Within Cetacea, PseudoChecker analyses for pyroglutamylated RFamide peptide (QRFP) resulted in 20 species presenting a PseudoIndex higher than 2 (Additional file 1: Table S8). In cetaceans, most of the species showed either an eroded or sequence-modified QRFP with conserved mutations within Mesoplodon spp. (beaked whales) and Delphinidae (Fig. 2; Additional file 1: Table S9). Specifically for baleen whales and oceanic dolphins presenting only mutations at the beginning of the gene, we may not rule out the possibility of having a functional QRPF in these species, as the peptide does not suffer any change of frame while transcribed.

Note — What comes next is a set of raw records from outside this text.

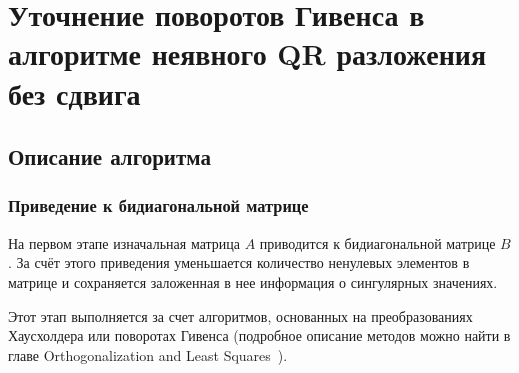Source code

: 

\section{Уточнение поворотов Гивенса в алгоритме неявного QR разложения без сдвига}

\subsection{Описание алгоритма}

\subsubsection{Приведение к бидиагональной матрице}

На первом этапе изначальная матрица $A$ приводится к бидиагональной матрице $B$. За счёт этого приведения уменьшается количество ненулевых элементов в матрице и сохраняется заложенная в нее информация о сингулярных значениях. 

Этот этап выполняется за счет алгоритмов, основанных на преобразованиях Хаусхолдера или поворотах Гивенса (подробное описание методов можно найти в главе Orthogonalization and Least Squares~\cite{Golub2013}). 

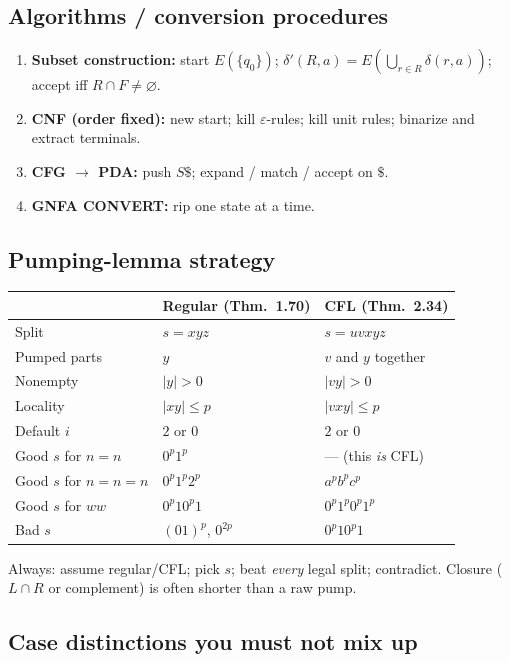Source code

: \documentclass[11pt,a4paper]{article}
\newcommand{\eps}{\varepsilon}
\begin{document}
\subsection{Algorithms / conversion procedures}

\begin{enumerate}[leftmargin=1.2em]
  \item \textbf{Subset construction:} start $E(\{q_0\})$;
        $\delta'(R,a)=E(\bigcup_{r\in R}\delta(r,a))$; accept iff
        $R\cap F\neq\varnothing$.
  \item \textbf{CNF (order fixed):} new start; kill $\eps$-rules;
        kill unit rules; binarize and extract terminals.
  \item \textbf{CFG $\to$ PDA:} push $S\$$; expand / match /
        accept on $\$$.
  \item \textbf{GNFA CONVERT:} rip one state at a time.
\end{enumerate}

\subsection{Pumping-lemma strategy}

\begin{tabular}{@{}lll@{}}
\toprule
 & Regular (Thm.~1.70) & CFL (Thm.~2.34) \\
\midrule
Split & $s=xyz$ & $s=uvxyz$ \\
Pumped parts & $y$ & $v$ and $y$ together \\
Nonempty & $|y|>0$ & $|vy|>0$ \\
Locality & $|xy|\le p$ & $|vxy|\le p$ \\
Default $i$ & $2$ or $0$ & $2$ or $0$ \\
Good $s$ for $n{=}n$ & $0^p1^p$ & --- (this \emph{is} CFL) \\
Good $s$ for $n{=}n{=}n$ & $0^p1^p2^p$ & $a^pb^pc^p$ \\
Good $s$ for $ww$ & $0^p10^p1$ & $0^p1^p0^p1^p$ \\
Bad $s$ & $(01)^p$, $0^{2p}$ & $0^p10^p1$ \\
\bottomrule
\end{tabular}

Always: assume regular/CFL; pick $s$; beat \emph{every} legal
split; contradict. Closure ($L\cap R$ or complement) is often
shorter than a raw pump.

\subsection{Case distinctions you must not mix up}
\end{document}
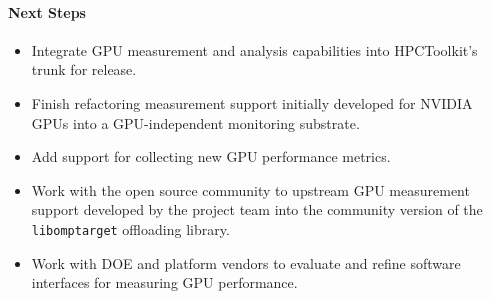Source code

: \paragraph{Next Steps}
\begin{itemize}

\item 
Integrate GPU measurement and analysis capabilities into HPCToolkit's trunk for
release.

\item 
Finish refactoring measurement support initially developed for NVIDIA GPUs into a GPU-independent monitoring substrate.

\item 
Add support for collecting new GPU performance metrics.

\item 
Work with the open source community to upstream GPU measurement support
developed by the project team into the community version of the {\tt
libomptarget} offloading library.

\item 
Work with DOE and platform vendors to evaluate and refine software interfaces for measuring GPU performance.

\end{itemize}
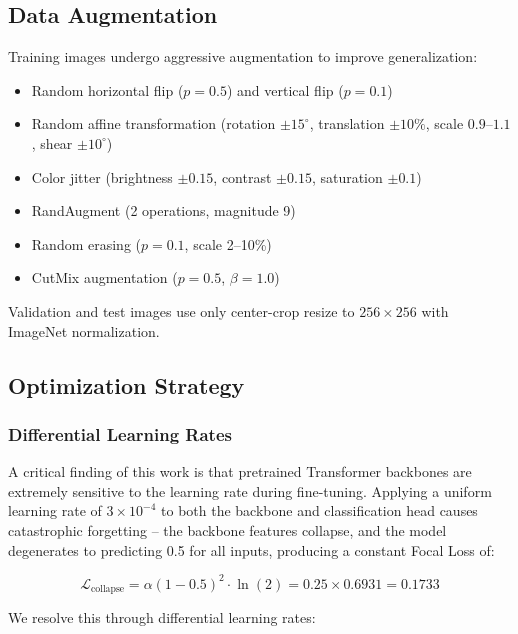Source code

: \documentclass[12pt,a4paper]{report}
\begin{document}
\subsection{Data Augmentation}

Training images undergo aggressive augmentation to improve generalization:

\begin{itemize}
    \item Random horizontal flip ($p = 0.5$) and vertical flip ($p = 0.1$)
    \item Random affine transformation (rotation $\pm 15^\circ$, translation $\pm 10\%$, scale $0.9$--$1.1$, shear $\pm 10^\circ$)
    \item Color jitter (brightness $\pm 0.15$, contrast $\pm 0.15$, saturation $\pm 0.1$)
    \item RandAugment (2 operations, magnitude 9) \cite{cubuk2020randaugment}
    \item Random erasing ($p = 0.1$, scale 2--10\%)
    \item CutMix augmentation ($p = 0.5$, $\beta = 1.0$) \cite{yun2019cutmix}
\end{itemize}

Validation and test images use only center-crop resize to $256 \times 256$ with ImageNet normalization.

\subsection{Optimization Strategy}

\subsubsection{Differential Learning Rates}

A critical finding of this work is that pretrained Transformer backbones are extremely sensitive to the learning rate during fine-tuning. Applying a uniform learning rate of $3 \times 10^{-4}$ to both the backbone and classification head causes catastrophic forgetting -- the backbone features collapse, and the model degenerates to predicting 0.5 for all inputs, producing a constant Focal Loss of:

\begin{equation}
    \mathcal{L}_{\text{collapse}} = \alpha (1 - 0.5)^2 \cdot \ln(2) = 0.25 \times 0.6931 = 0.1733
    \label{eq:collapse}
\end{equation}

We resolve this through differential learning rates:
\end{document}
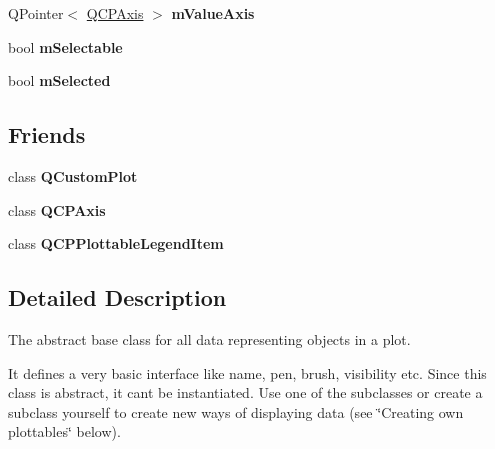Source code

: \begin{DoxyCompactItemize}
\item 
Q\+Pointer$<$ \hyperlink{class_q_c_p_axis}{Q\+C\+P\+Axis} $>$ {\bfseries m\+Value\+Axis}\hypertarget{class_q_c_p_abstract_plottable_a2901452ca4aea911a1827717934a4bda}{}\label{class_q_c_p_abstract_plottable_a2901452ca4aea911a1827717934a4bda}

\item 
bool {\bfseries m\+Selectable}\hypertarget{class_q_c_p_abstract_plottable_aceee52342c8e75727abcbd164986fdcb}{}\label{class_q_c_p_abstract_plottable_aceee52342c8e75727abcbd164986fdcb}

\item 
bool {\bfseries m\+Selected}\hypertarget{class_q_c_p_abstract_plottable_a43f68a0603e9bcd016bdfa6d9d5c41c9}{}\label{class_q_c_p_abstract_plottable_a43f68a0603e9bcd016bdfa6d9d5c41c9}

\end{DoxyCompactItemize}
\subsection*{Friends}
\begin{DoxyCompactItemize}
\item 
class {\bfseries Q\+Custom\+Plot}\hypertarget{class_q_c_p_abstract_plottable_a1cdf9df76adcfae45261690aa0ca2198}{}\label{class_q_c_p_abstract_plottable_a1cdf9df76adcfae45261690aa0ca2198}

\item 
class {\bfseries Q\+C\+P\+Axis}\hypertarget{class_q_c_p_abstract_plottable_af123edeca169ec7a31958a1d714e1a8a}{}\label{class_q_c_p_abstract_plottable_af123edeca169ec7a31958a1d714e1a8a}

\item 
class {\bfseries Q\+C\+P\+Plottable\+Legend\+Item}\hypertarget{class_q_c_p_abstract_plottable_a104c78e91302afd6842a903e472f552f}{}\label{class_q_c_p_abstract_plottable_a104c78e91302afd6842a903e472f552f}

\end{DoxyCompactItemize}


\subsection{Detailed Description}
The abstract base class for all data representing objects in a plot. 

It defines a very basic interface like name, pen, brush, visibility etc. Since this class is abstract, it can\textquotesingle{}t be instantiated. Use one of the subclasses or create a subclass yourself to create new ways of displaying data (see \char`\"{}\+Creating own plottables\char`\"{} below).

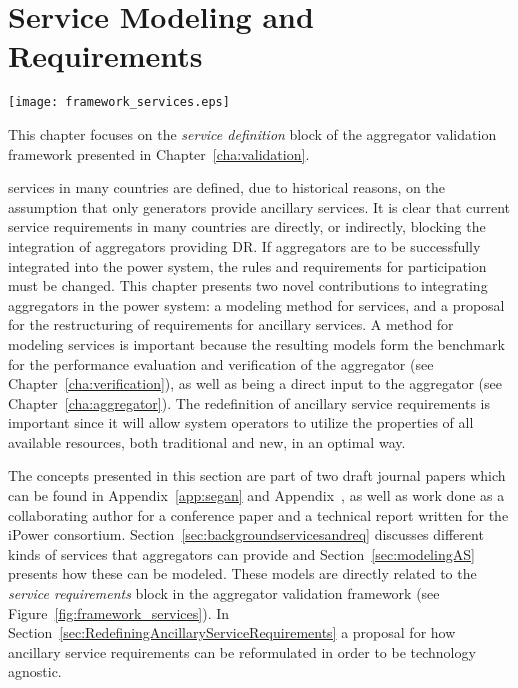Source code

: \chapter{Service Modeling and Requirements} %
\label{cha:services}
\begin{marginfigure}
	\texttt{[image: framework\_services.eps]}
	\caption{This chapter focuses on the \emph{service definition} block of the aggregator validation framework presented in Chapter~\ref{cha:validation}.}
      \label{fig:framework_services}
\end{marginfigure}

 services in many countries are defined, due to historical reasons, on the assumption that only generators provide ancillary services. It is clear that current service requirements in many countries are directly, or indirectly, blocking the integration of aggregators providing DR. If aggregators are to be successfully integrated into the power system, the rules and requirements for participation must be changed. This chapter presents two novel contributions to integrating aggregators in the power system: a modeling method for services, and a proposal for the restructuring of requirements for ancillary services. A method for modeling services is important because the resulting models form the benchmark for the performance evaluation and verification of the aggregator (see Chapter~\ref{cha:verification}), as well as being a direct input to the aggregator (see Chapter~\ref{cha:aggregator}). The redefinition of ancillary service requirements is important since it will allow system operators to utilize the properties of all available resources, both traditional and new, in an optimal way. 

The concepts presented in this section are part of two draft journal papers which can be found in Appendix~\ref{app:segan} and Appendix~, as well as work done as a collaborating author for a conference paper and a technical report written for the iPower consortium. Section~\ref{sec:backgroundservicesandreq} discusses different kinds of services that aggregators can provide and Section~\ref{sec:modelingAS} presents how these can be modeled. These models are directly related to the \emph{service requirements} block in the aggregator validation framework (see Figure~\ref{fig:framework_services}). In Section~\ref{sec:RedefiningAncillaryServiceRequirements} a proposal for how ancillary service requirements can be reformulated in order to be technology agnostic. 

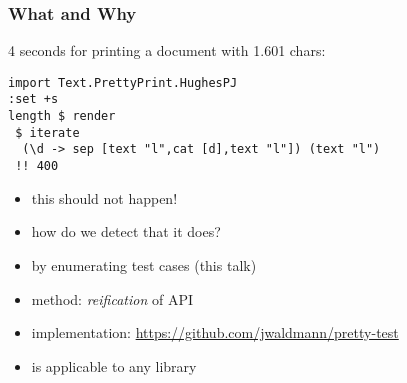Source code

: \begin{frame}[fragile]
\frametitle{What and Why}
4 seconds for printing a document with 1.601 chars:
\begin{small}
\begin{verbatim}
import Text.PrettyPrint.HughesPJ
:set +s
length $ render
 $ iterate 
  (\d -> sep [text "l",cat [d],text "l"]) (text "l") 
 !! 400
\end{verbatim}
\end{small}

  \begin{itemize} %
  \item this should not happen!
  \item how do we detect that it does?
  \item by enumerating test cases (this talk)
  \item method: \emph{reification} of API
  \item implementation: \url{https://github.com/jwaldmann/pretty-test}
  \item is applicable to any library
  \end{itemize}

\end{frame}

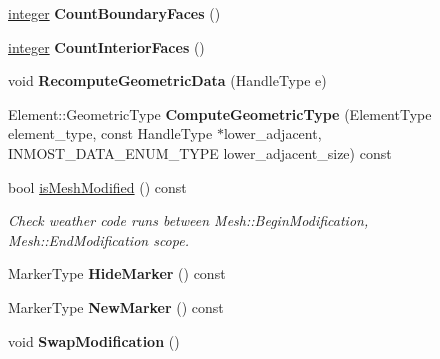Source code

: \begin{DoxyCompactItemize}
\item 
\hypertarget{classINMOST_1_1Mesh_a28fac7af473402381cb2b967f4ae057c}{\hyperlink{classINMOST_1_1Storage_aec96942bc647417a801e2895b45964d2}{integer} {\bfseries Count\-Boundary\-Faces} ()}\label{classINMOST_1_1Mesh_a28fac7af473402381cb2b967f4ae057c}

\item 
\hypertarget{classINMOST_1_1Mesh_af89ada8254d449794ab4f55815963ecb}{\hyperlink{classINMOST_1_1Storage_aec96942bc647417a801e2895b45964d2}{integer} {\bfseries Count\-Interior\-Faces} ()}\label{classINMOST_1_1Mesh_af89ada8254d449794ab4f55815963ecb}

\item 
\hypertarget{classINMOST_1_1Mesh_a1263ae4c38b01550f28ee6f502d75246}{void {\bfseries Recompute\-Geometric\-Data} (Handle\-Type e)}\label{classINMOST_1_1Mesh_a1263ae4c38b01550f28ee6f502d75246}

\item 
\hypertarget{classINMOST_1_1Mesh_a3e7891840e8ed563be5b88da0f8b7f95}{Element\-::\-Geometric\-Type {\bfseries Compute\-Geometric\-Type} (Element\-Type element\-\_\-type, const Handle\-Type $\ast$lower\-\_\-adjacent, I\-N\-M\-O\-S\-T\-\_\-\-D\-A\-T\-A\-\_\-\-E\-N\-U\-M\-\_\-\-T\-Y\-P\-E lower\-\_\-adjacent\-\_\-size) const }\label{classINMOST_1_1Mesh_a3e7891840e8ed563be5b88da0f8b7f95}

\item 
bool \hyperlink{classINMOST_1_1Mesh_a870a18031c98f36972e6df4c21859a28}{is\-Mesh\-Modified} () const 
\begin{DoxyCompactList}\small\item\em Check weather code runs between Mesh\-::\-Begin\-Modification, Mesh\-::\-End\-Modification scope. \end{DoxyCompactList}\item 
\hypertarget{classINMOST_1_1Mesh_ad113bb7fdc195cda837274fd9cdda4a2}{Marker\-Type {\bfseries Hide\-Marker} () const }\label{classINMOST_1_1Mesh_ad113bb7fdc195cda837274fd9cdda4a2}

\item 
\hypertarget{classINMOST_1_1Mesh_a0456acc039a3199e0d7e38d6d1a72400}{Marker\-Type {\bfseries New\-Marker} () const }\label{classINMOST_1_1Mesh_a0456acc039a3199e0d7e38d6d1a72400}

\item 
\hypertarget{classINMOST_1_1Mesh_ac0175d8aad4ca37cdf5ad67627204ded}{void {\bfseries Swap\-Modification} ()}\label{classINMOST_1_1Mesh_ac0175d8aad4ca37cdf5ad67627204ded}


\end{DoxyCompactItemize}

Investigation of QRFP inactivation in other mammalian lineages revealed episodes of gene loss (Fig. 3). In particular, QRFP was found to be inactivated and subsequently validated in species such as Pteropus spp.—with the presence of a conserved 1 nucleotide deletion among members of this group—lemurs (Lemuroidea) and echidna (Tachyglossus aculeatus) (Additional file 1: Table S9 and Additional file 5: Figs. S1–S15). In the case of pyroglutamylated RFamide peptide receptor (QRFPR), 64 species presented signs of loss of the in-study gene (Additional file 1: Table S10), comprising mostly cetaceans and chiropterans (Figs. 2 and 3). Accordingly, in all analysed cetaceans the orthologous exon 2 of QRFPR was not found and the exon 5 was either not found or exhibited a conserved in-frame premature stop codon (Additional file 1: Table S11). Moreover, flying foxes showed, once more, evidence of inactivation with several conserved mutations in their coding reading frame (Additional file 1: Table S11). Other examples of species presenting a sequence-altered QRFPR include the California sea lion (Zalophus californianus) and echidna (Fig. 3; Additional file 1: Table S11 and Additional file 6: Figs. S1–S12).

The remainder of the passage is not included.